Watermelon Delights

Cool, crisp juicy slices of watermelon on a sweltering hot day are the essence of summer. Watermelon's easy to grow at home, if you have a few spare square metres in a sunny garden bed. No room left? Try growing watermelon up a sturdy trellis, or over an archway. Train the vines up the supports, using soft ties to tie them on. As the melons develop they might need to be supported using slings made from pantyhose or hessian sacking.

Yates Watermelon Country Sweet is a high yielding variety with medium sized fruit with sweet, juicy red flesh.

Before planting watermelon seeds, enrich the soil with some Yates Thrive Natural Blood & Bone. Seeds can be sown direct into the bed. Sow a tight group of 3- 4 seeds together in mounds of moist soil, spacing the groups 1.5m apart. After the seedlings get established, thin (pluck out) the 2 weakest plants, leaving the 2 strongest to produce fruit.

Feed the plants regularly with fast acting Yates Thrive Flower & Fruit Soluble Fertiliser, to encourage strong vine growth. It contains extra potassium to encourage the watermelons to flower and set fruit.

Give Rockmelon a Grow!

Rockmelon has luscious, sweet flavoured fruit that is deliciously versatile and can be used in sorbets, juices and fruit salads as well as savoury dishes like herb, rockmelon and prosciutto salad.

It’s easy to grow your own juicy rockmelon at home.

Growing Tips:

  • Sow Yates Rockmelon Hales Best seed 20 mm deep directly into a sunny garden bed that’s been enriched with some Yates Dynamic Lifter Organic Plant Food.

  • Rockmelon vines will trail over the ground, so you’ll need a bit of room (1 – 1.5 m between plants) however they can also be encouraged to grow up a trellis and the developing fruit supported with slings of pantyhose.

  • Feed rockmelon plants each week with Yates Thrive Flower Fruit Soluble Plant Food, which is rich in potassium to encourage lots of flowers and scrumptious fruit.

  • It’s also important to keep the soil moist, as drought stress can adversely affect the harvest.

Fruit Insect Pest Alert for November:


Pear and Cherry Slug

Keep an eye out for ‘pear and cherry slug’ on the leaves of pear and cherry trees during November and December.

These shiny black or brown slug like caterpillars are the soft skinned larvae of the glossy black sawfly and if not controlled they will quickly skeletonise the leaves.

Pear and cherry slug can also attack apples, apricots and plums and doesn’t discriminate between fruiting or ornamental pears and cherries. When the slugs have had their fill, they’ll drop off and burrow down into the soil to pupate and emerge as adults.

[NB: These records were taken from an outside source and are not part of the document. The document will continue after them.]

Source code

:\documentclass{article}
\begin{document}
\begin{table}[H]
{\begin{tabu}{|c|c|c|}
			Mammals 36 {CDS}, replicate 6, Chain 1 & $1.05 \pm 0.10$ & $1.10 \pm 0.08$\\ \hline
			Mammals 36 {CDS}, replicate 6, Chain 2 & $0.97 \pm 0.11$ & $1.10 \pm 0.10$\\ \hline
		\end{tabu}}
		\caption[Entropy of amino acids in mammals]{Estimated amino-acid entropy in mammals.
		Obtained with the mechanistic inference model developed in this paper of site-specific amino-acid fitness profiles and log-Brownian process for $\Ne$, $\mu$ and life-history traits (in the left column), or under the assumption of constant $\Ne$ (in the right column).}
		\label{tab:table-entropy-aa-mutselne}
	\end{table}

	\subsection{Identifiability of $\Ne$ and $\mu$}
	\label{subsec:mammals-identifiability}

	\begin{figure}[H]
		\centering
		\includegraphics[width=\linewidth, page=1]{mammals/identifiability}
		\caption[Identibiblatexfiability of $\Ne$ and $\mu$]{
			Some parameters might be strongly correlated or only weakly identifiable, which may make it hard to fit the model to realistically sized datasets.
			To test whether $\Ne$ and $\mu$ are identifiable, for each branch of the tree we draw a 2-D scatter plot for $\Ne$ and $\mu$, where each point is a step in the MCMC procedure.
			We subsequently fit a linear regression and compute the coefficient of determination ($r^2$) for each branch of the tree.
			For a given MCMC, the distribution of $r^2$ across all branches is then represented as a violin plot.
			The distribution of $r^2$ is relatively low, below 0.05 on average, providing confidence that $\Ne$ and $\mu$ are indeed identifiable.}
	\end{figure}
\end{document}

The adults fly up to lay eggs on the leaves for a second-generation attack in January. Pear and cherry slug can decimate the foliage on your trees. Control pear and cherry slug by spraying foliage thoroughly every 7 days with Yates Natures Way Natural Insect Spray Pyrethrum Concentrate.

It contains natural pyrethrin which is derived from the flowers of the pyrethrum daisy.

Leaf Rollers, Fruit Moths and Thrips

Protect your stone fruit trees like peaches, nectarines and plums from insect pests like leaf rollers, Oriental fruit moth and thrips with Yates Success Ultra Insect Control.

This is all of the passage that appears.